Narcissists & "The One Who Got Away": 5 Secrets

Most narcissists or avoidants have at least one: what does it mean to them?

Narcissists & "The One Who Got Away": 5 Secrets

Most narcissists or avoidants have at least one: what does it mean to them?

Tik Tok and abuse recovery spaces are full of rhetoric discussing the ways that narcissists and/or avoidants pine lifelong about “the one who got away.” 

Narcissists and sociopaths tend to have an avoidant attachment style, so they frequently get referred to as "avoidants" by people who haven’t unmasked their NPD or ASPD. 

It can be too painful for some people to see the truth of their loved ones unmasked. They’ll cling to the shared fantasy and false self instead: denial.

Furthermore, people engage in a heavy romanticism of avoidant attachment styles, which keeps the narcissist comfortable: they love if you see them as a tragic antihero or victim rather than an abusive or sick person. 

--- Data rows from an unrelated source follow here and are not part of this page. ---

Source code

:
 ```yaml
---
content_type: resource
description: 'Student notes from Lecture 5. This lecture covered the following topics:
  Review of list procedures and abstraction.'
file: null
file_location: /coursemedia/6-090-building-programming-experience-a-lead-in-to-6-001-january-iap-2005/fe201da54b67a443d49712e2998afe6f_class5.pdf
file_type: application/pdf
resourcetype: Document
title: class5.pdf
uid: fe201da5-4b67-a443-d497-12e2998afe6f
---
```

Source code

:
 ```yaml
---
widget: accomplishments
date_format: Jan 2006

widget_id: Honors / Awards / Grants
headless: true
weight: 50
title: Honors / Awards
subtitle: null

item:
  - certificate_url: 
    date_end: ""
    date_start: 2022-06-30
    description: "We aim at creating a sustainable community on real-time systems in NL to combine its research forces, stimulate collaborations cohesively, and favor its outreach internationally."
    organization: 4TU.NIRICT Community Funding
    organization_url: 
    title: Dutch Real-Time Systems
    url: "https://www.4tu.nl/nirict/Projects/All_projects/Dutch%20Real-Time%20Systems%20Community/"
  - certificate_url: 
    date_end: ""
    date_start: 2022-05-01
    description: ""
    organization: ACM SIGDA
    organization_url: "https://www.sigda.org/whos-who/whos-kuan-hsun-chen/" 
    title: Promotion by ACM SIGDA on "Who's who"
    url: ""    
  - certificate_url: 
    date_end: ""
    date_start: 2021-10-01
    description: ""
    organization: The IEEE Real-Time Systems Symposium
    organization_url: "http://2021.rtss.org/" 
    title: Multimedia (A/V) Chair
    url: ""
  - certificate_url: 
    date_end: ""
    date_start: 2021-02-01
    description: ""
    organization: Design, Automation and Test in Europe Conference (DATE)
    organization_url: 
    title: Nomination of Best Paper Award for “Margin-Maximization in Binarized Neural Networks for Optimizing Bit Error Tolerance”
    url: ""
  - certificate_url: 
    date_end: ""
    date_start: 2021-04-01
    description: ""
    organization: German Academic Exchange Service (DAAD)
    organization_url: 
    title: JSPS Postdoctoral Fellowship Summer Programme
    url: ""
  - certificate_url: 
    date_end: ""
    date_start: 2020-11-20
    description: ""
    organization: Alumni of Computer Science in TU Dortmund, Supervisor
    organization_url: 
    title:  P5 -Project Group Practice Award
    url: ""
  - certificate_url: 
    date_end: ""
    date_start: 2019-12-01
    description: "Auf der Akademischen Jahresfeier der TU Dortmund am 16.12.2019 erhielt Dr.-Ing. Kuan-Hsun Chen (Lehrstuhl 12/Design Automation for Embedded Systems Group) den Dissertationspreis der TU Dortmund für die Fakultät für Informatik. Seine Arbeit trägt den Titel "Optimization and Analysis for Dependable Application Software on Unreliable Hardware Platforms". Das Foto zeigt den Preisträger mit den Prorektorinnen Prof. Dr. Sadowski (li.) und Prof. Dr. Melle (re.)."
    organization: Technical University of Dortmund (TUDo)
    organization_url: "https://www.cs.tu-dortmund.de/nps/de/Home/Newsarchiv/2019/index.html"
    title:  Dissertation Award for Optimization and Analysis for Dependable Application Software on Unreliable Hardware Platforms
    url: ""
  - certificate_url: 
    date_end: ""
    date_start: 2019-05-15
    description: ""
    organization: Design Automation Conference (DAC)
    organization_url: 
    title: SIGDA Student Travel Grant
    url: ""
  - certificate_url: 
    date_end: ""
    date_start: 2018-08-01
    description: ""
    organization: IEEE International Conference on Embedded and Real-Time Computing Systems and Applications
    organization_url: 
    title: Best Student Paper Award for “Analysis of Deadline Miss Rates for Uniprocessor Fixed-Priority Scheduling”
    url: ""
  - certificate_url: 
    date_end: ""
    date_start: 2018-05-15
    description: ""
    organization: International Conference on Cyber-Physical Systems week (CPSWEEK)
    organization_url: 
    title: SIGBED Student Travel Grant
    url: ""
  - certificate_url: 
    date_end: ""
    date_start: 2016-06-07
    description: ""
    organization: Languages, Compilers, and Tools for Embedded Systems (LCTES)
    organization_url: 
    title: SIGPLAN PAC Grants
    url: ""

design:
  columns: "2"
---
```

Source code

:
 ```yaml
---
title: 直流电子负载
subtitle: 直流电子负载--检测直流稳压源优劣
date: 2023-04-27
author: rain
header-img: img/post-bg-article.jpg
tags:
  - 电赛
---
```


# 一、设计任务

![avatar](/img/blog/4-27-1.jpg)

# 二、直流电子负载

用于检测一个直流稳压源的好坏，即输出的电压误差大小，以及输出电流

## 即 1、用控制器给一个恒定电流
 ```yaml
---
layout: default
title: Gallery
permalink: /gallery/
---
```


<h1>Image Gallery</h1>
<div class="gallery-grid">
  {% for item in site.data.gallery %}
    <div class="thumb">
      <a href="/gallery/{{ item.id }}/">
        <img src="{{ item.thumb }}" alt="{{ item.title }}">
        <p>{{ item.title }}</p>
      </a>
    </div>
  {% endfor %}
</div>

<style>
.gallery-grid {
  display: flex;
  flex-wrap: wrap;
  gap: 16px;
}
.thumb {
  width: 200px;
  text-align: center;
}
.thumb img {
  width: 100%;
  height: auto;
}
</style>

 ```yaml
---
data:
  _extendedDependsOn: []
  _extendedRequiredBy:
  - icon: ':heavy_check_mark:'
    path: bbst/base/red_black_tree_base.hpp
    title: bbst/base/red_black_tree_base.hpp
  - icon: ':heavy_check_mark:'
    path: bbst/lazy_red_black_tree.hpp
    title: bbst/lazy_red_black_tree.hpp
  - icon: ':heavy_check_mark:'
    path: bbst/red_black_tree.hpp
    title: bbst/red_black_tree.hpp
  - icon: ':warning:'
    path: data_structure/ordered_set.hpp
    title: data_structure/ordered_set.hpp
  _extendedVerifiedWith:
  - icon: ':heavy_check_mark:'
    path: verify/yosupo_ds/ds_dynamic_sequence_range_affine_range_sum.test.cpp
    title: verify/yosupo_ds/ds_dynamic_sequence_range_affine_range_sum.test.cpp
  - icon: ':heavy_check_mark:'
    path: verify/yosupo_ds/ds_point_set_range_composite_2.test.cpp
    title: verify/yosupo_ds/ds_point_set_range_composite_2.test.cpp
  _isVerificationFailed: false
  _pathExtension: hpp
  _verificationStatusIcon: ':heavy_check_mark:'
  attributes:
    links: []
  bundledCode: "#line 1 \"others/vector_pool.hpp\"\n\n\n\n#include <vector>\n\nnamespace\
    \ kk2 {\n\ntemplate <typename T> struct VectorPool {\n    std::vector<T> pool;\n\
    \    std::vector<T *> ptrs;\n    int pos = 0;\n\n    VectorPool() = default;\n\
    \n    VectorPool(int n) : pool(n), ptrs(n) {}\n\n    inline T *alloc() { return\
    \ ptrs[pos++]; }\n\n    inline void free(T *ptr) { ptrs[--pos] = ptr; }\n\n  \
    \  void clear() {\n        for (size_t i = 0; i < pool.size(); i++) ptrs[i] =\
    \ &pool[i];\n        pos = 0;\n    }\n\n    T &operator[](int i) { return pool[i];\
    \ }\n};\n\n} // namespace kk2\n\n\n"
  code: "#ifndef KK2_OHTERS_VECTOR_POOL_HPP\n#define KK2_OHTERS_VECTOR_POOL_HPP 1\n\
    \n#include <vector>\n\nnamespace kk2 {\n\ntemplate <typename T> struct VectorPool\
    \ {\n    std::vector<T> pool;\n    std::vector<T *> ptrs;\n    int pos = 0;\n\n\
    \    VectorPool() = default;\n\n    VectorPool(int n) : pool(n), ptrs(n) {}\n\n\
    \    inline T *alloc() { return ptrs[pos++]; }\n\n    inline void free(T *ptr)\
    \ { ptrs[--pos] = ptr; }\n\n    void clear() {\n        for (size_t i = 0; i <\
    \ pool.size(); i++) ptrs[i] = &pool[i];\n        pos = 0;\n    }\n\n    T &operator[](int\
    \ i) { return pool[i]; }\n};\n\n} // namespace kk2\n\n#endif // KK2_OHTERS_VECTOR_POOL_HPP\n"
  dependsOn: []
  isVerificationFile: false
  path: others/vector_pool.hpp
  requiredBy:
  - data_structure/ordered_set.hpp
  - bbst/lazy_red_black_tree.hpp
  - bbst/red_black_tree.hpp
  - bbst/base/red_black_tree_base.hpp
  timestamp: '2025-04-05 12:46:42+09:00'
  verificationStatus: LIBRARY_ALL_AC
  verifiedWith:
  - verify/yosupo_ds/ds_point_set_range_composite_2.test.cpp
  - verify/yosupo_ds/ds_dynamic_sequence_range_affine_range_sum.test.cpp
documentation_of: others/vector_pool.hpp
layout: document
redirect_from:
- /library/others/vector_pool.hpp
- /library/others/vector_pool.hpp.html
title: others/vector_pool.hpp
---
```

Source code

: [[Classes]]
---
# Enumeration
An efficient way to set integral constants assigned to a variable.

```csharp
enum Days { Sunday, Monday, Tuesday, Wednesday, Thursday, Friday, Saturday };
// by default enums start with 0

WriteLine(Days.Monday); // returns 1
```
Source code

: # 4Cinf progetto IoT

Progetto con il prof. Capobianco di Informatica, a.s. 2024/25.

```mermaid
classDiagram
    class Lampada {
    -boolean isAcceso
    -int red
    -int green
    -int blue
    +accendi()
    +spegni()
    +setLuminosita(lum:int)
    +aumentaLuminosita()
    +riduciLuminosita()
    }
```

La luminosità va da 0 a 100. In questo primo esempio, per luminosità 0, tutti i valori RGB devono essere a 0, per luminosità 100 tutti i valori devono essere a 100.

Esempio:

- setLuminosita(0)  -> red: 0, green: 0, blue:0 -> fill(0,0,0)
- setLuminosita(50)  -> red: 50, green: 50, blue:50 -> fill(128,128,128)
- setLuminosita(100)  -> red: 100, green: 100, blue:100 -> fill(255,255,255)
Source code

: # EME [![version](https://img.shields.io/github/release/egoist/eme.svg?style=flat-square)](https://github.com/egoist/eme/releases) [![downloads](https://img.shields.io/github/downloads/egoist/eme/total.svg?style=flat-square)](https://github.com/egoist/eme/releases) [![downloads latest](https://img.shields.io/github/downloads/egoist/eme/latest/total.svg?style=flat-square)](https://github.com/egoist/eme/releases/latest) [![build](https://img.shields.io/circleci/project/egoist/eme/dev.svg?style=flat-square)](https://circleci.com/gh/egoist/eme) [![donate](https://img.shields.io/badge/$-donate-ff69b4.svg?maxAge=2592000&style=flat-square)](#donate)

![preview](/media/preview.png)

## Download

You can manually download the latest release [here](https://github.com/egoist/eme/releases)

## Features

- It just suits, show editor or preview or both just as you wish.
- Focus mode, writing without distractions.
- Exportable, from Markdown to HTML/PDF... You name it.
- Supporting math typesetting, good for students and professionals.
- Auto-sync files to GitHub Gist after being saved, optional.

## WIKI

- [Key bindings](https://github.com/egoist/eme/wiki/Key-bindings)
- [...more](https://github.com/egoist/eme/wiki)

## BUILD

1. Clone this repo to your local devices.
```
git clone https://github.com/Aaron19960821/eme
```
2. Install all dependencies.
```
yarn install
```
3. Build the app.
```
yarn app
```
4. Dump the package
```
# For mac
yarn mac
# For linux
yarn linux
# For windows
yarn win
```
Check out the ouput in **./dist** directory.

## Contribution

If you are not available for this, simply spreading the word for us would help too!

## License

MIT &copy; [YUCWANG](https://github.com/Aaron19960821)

The cultural fantasy of “the one who got away” is often a gendered, heterosexual fantasy, in which an emotionally unavailable man pines lifelong for the beautiful good girl he took for granted — he looks for her in every partner after her.

He can never find her because she was authentic and unique, and he fumbled her.

Photo by Adrian Swancar on Unsplash

She was loving, self-sacrificing, beautiful, intelligent, nurturing, funny, and she checked every box of the narcissist/avoidant’s fantasies. 

So losing her is his ultimate karma. 

Is it true? Do narcissists actually suffer from pining after those who loved them deeply?

Yes and no.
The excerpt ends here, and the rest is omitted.